Use the DepthAnythingV2Preprocessor to generate the control image. This control image guides the structure of the final generation. If the output does not follow the reference enough, increase ControlNet strength or choose a clearer reference. If the output feels too locked to the reference, reduce the ControlNet strength.
Write a prompt that defines the new image identity. Since ControlNet handles structure, the prompt should focus on what the final image should become. Describe the subject, character, clothing, materials, lighting, atmosphere, background, camera angle, and style. For complex fantasy images, describe the main subject first, then add environment and decorative details.
Use the Base high-noise stage to build the foundation.
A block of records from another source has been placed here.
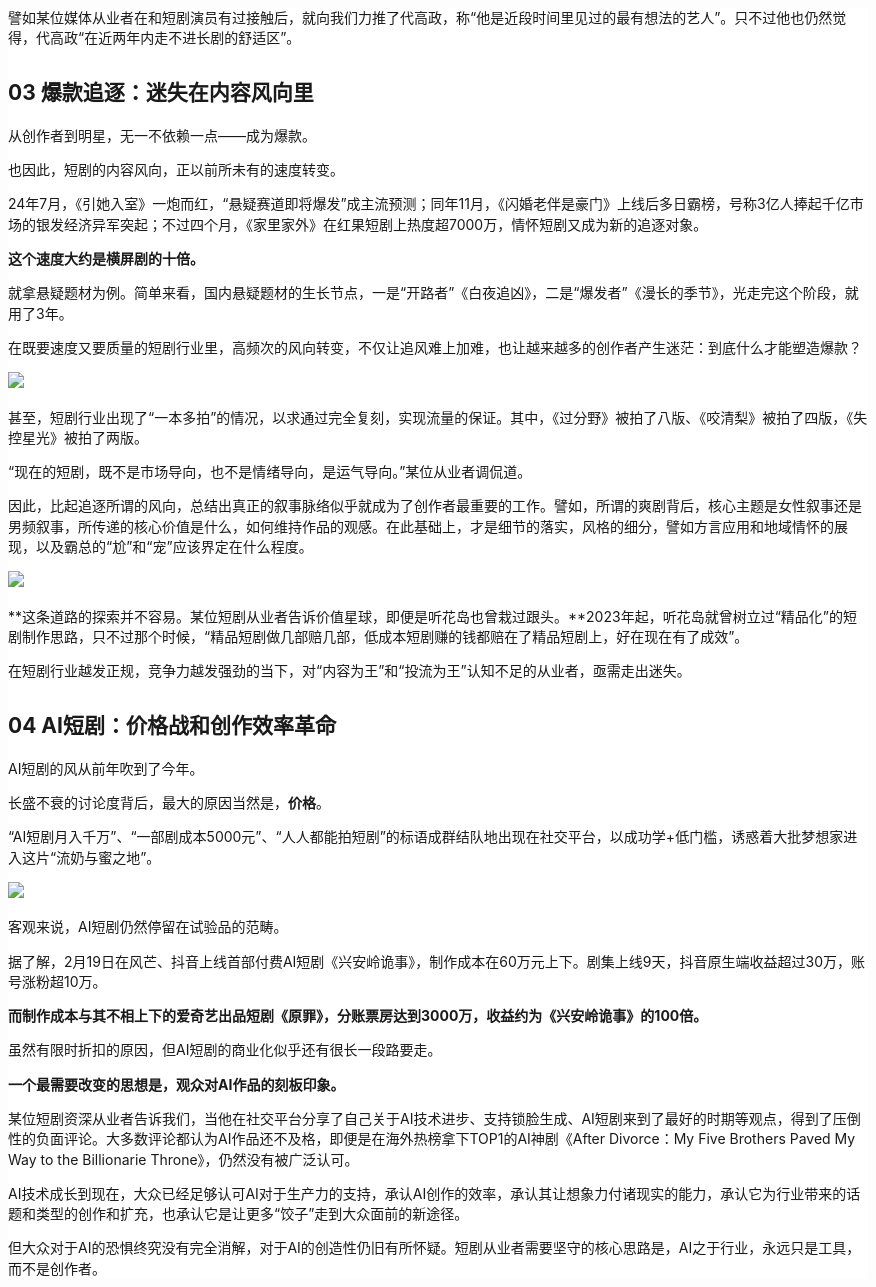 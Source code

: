 譬如某位媒体从业者在和短剧演员有过接触后，就向我们力推了代高政，称“他是近段时间里见过的最有想法的艺人”。只不过他也仍然觉得，代高政“在近两年内走不进长剧的舒适区”。

## 03 爆款追逐：迷失在内容风向里

从创作者到明星，无一不依赖一点——成为爆款。

也因此，短剧的内容风向，正以前所未有的速度转变。

24年7月，《引她入室》一炮而红，“悬疑赛道即将爆发”成主流预测；同年11月，《闪婚老伴是豪门》上线后多日霸榜，号称3亿人捧起千亿市场的银发经济异军突起；不过四个月，《家里家外》在红果短剧上热度超7000万，情怀短剧又成为新的追逐对象。

**这个速度大约是横屏剧的十倍。**

就拿悬疑题材为例。简单来看，国内悬疑题材的生长节点，一是“开路者”《白夜追凶》，二是“爆发者”《漫长的季节》，光走完这个阶段，就用了3年。

在既要速度又要质量的短剧行业里，高频次的风向转变，不仅让追风难上加难，也让越来越多的创作者产生迷茫：到底什么才能塑造爆款？

![](https://image.woshipm.com/2025/03/27/b2d9275c-0aee-11f0-955e-00163e09d72f.jpg)

甚至，短剧行业出现了“一本多拍”的情况，以求通过完全复刻，实现流量的保证。其中，《过分野》被拍了八版、《咬清梨》被拍了四版，《失控星光》被拍了两版。

“现在的短剧，既不是市场导向，也不是情绪导向，是运气导向。”某位从业者调侃道。

因此，比起追逐所谓的风向，总结出真正的叙事脉络似乎就成为了创作者最重要的工作。譬如，所谓的爽剧背后，核心主题是女性叙事还是男频叙事，所传递的核心价值是什么，如何维持作品的观感。在此基础上，才是细节的落实，风格的细分，譬如方言应用和地域情怀的展现，以及霸总的“尬”和“宠”应该界定在什么程度。

![](https://image.woshipm.com/2025/03/27/b365be9c-0aee-11f0-955e-00163e09d72f.jpg)

**这条道路的探索并不容易。某位短剧从业者告诉价值星球，即便是听花岛也曾栽过跟头。**2023年起，听花岛就曾树立过“精品化”的短剧制作思路，只不过那个时候，“精品短剧做几部赔几部，低成本短剧赚的钱都赔在了精品短剧上，好在现在有了成效”。

在短剧行业越发正规，竞争力越发强劲的当下，对“内容为王”和“投流为王”认知不足的从业者，亟需走出迷失。

## 04 AI短剧：价格战和创作效率革命

AI短剧的风从前年吹到了今年。

长盛不衰的讨论度背后，最大的原因当然是，**价格**。

“AI短剧月入千万”、“一部剧成本5000元”、“人人都能拍短剧”的标语成群结队地出现在社交平台，以成功学+低门槛，诱惑着大批梦想家进入这片“流奶与蜜之地”。

![](https://image.woshipm.com/2025/03/27/b455a51a-0aee-11f0-955e-00163e09d72f.png)

客观来说，AI短剧仍然停留在试验品的范畴。

据了解，2月19日在风芒、抖音上线首部付费AI短剧《兴安岭诡事》，制作成本在60万元上下。剧集上线9天，抖音原生端收益超过30万，账号涨粉超10万。

**而制作成本与其不相上下的爱奇艺出品短剧《原罪》，分账票房达到3000万，收益约为《兴安岭诡事》的100倍。**

虽然有限时折扣的原因，但AI短剧的商业化似乎还有很长一段路要走。

**一个最需要改变的思想是，观众对AI作品的刻板印象。**

某位短剧资深从业者告诉我们，当他在社交平台分享了自己关于AI技术进步、支持锁脸生成、AI短剧来到了最好的时期等观点，得到了压倒性的负面评论。大多数评论都认为AI作品还不及格，即便是在海外热榜拿下TOP1的AI神剧《After Divorce：My Five Brothers Paved My Way to the Billionarie Throne》，仍然没有被广泛认可。

AI技术成长到现在，大众已经足够认可AI对于生产力的支持，承认AI创作的效率，承认其让想象力付诸现实的能力，承认它为行业带来的话题和类型的创作和扩充，也承认它是让更多“饺子”走到大众面前的新途径。

但大众对于AI的恐惧终究没有完全消解，对于AI的创造性仍旧有所怀疑。短剧从业者需要坚守的核心思路是，AI之于行业，永远只是工具，而不是创作者。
This stage should determine the main composition, body structure, scene layout, and lighting logic. If the Base stage is weak, the Turbo stage will not fully fix it. Adjust the reference image, prompt, ControlNet strength, or seed until the foundation is stable.
Use the Turbo low-noise stage for final refinement. This stage should improve clarity and texture without replacing the whole image. If Turbo changes the image too much, reduce its influence or keep the low-noise stage more conservative. If the result lacks detail, increase the DetailDaemon settings carefully.
Use the 1.5x final refinement only after the main image is good. Upscaling a bad result only makes the problems larger. First make sure the composition, face, pose, and lighting work. Then use the final upscale and latent refinement section for output polish.
When evaluating the result, check reference structure, prompt adherence, subject identity, depth consistency, detail quality, edge clarity, and whether the Base-to-Turbo handoff preserved the image correctly. A good result should feel structurally controlled but still visually creative and polished.
This workflow is designed for creators who want more control than normal text-to-image generation and more quality than a basic ControlNet pass. By combining Z-Image Base, Z-Image Turbo, ControlNet Union, depth preprocessing, SplitSigmas, DetailDaemon, and final latent refinement, it provides a practical advanced pipeline for controlled Z-Image generation inside ComfyUI.